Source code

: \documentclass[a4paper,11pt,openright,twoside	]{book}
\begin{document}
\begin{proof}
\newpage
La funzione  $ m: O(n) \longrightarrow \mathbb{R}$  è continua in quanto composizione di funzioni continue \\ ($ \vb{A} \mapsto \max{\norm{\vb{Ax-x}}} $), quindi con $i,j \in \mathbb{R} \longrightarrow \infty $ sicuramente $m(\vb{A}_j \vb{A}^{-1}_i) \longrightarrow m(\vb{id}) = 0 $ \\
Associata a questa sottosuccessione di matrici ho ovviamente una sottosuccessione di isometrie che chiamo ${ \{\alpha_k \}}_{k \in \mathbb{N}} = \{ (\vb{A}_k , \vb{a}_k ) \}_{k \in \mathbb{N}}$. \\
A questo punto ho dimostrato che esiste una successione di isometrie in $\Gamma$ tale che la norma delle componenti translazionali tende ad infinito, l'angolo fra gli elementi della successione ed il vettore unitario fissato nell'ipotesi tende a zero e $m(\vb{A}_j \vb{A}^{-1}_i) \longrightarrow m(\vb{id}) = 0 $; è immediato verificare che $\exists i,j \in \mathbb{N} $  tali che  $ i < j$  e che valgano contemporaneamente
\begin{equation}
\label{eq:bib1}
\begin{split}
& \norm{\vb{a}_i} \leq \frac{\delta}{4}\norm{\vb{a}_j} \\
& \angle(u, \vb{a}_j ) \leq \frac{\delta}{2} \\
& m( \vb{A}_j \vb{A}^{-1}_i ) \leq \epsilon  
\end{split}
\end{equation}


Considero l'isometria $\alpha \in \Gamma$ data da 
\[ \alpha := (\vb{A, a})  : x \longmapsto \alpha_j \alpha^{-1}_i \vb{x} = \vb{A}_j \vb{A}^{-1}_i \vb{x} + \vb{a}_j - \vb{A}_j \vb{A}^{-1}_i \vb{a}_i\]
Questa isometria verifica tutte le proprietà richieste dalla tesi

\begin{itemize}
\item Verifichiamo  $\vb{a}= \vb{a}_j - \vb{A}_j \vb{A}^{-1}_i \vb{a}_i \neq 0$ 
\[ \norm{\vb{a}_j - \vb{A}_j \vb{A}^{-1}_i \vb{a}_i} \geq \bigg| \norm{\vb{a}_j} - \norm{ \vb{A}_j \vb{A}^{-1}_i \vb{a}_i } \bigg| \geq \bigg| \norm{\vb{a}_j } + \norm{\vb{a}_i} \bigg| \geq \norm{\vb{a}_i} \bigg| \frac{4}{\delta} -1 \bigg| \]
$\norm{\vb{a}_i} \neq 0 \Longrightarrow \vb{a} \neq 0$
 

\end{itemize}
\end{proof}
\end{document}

TASK PROMPT:
Full repetition needed. Write out every entry above exactly as given.

SOLUTION FOR THIS PROBLEM:
Source code

: \documentclass[a4paper,11pt,openright,twoside	]{book}
\begin{document}
\begin{proof}
\newpage
La funzione  $ m: O(n) \longrightarrow \mathbb{R}$  è continua in quanto composizione di funzioni continue \\ ($ \vb{A} \mapsto \max{\norm{\vb{Ax-x}}} $), quindi con $i,j \in \mathbb{R} \longrightarrow \infty $ sicuramente $m(\vb{A}_j \vb{A}^{-1}_i) \longrightarrow m(\vb{id}) = 0 $ \\
Associata a questa sottosuccessione di matrici ho ovviamente una sottosuccessione di isometrie che chiamo ${ \{\alpha_k \}}_{k \in \mathbb{N}} = \{ (\vb{A}_k , \vb{a}_k ) \}_{k \in \mathbb{N}}$. \\
A questo punto ho dimostrato che esiste una successione di isometrie in $\Gamma$ tale che la norma delle componenti translazionali tende ad infinito, l'angolo fra gli elementi della successione ed il vettore unitario fissato nell'ipotesi tende a zero e $m(\vb{A}_j \vb{A}^{-1}_i) \longrightarrow m(\vb{id}) = 0 $; è immediato verificare che $\exists i,j \in \mathbb{N} $  tali che  $ i < j$  e che valgano contemporaneamente
\begin{equation}
\label{eq:bib1}
\begin{split}
& \norm{\vb{a}_i} \leq \frac{\delta}{4}\norm{\vb{a}_j} \\
& \angle(u, \vb{a}_j ) \leq \frac{\delta}{2} \\
& m( \vb{A}_j \vb{A}^{-1}_i ) \leq \epsilon  
\end{split}
\end{equation}


Considero l'isometria $\alpha \in \Gamma$ data da 
\[ \alpha := (\vb{A, a})  : x \longmapsto \alpha_j \alpha^{-1}_i \vb{x} = \vb{A}_j \vb{A}^{-1}_i \vb{x} + \vb{a}_j - \vb{A}_j \vb{A}^{-1}_i \vb{a}_i\]
Questa isometria verifica tutte le proprietà richieste dalla tesi

\begin{itemize}
\item Verifichiamo  $\vb{a}= \vb{a}_j - \vb{A}_j \vb{A}^{-1}_i \vb{a}_i \neq 0$ 
\[ \norm{\vb{a}_j - \vb{A}_j \vb{A}^{-1}_i \vb{a}_i} \geq \bigg| \norm{\vb{a}_j} - \norm{ \vb{A}_j \vb{A}^{-1}_i \vb{a}_i } \bigg| \geq \bigg| \norm{\vb{a}_j } + \norm{\vb{a}_i} \bigg| \geq \norm{\vb{a}_i} \bigg| \frac{4}{\delta} -1 \bigg| \]
$\norm{\vb{a}_i} \neq 0 \Longrightarrow \vb{a} \neq 0$
 

\end{itemize}
\end{proof}
\end{document}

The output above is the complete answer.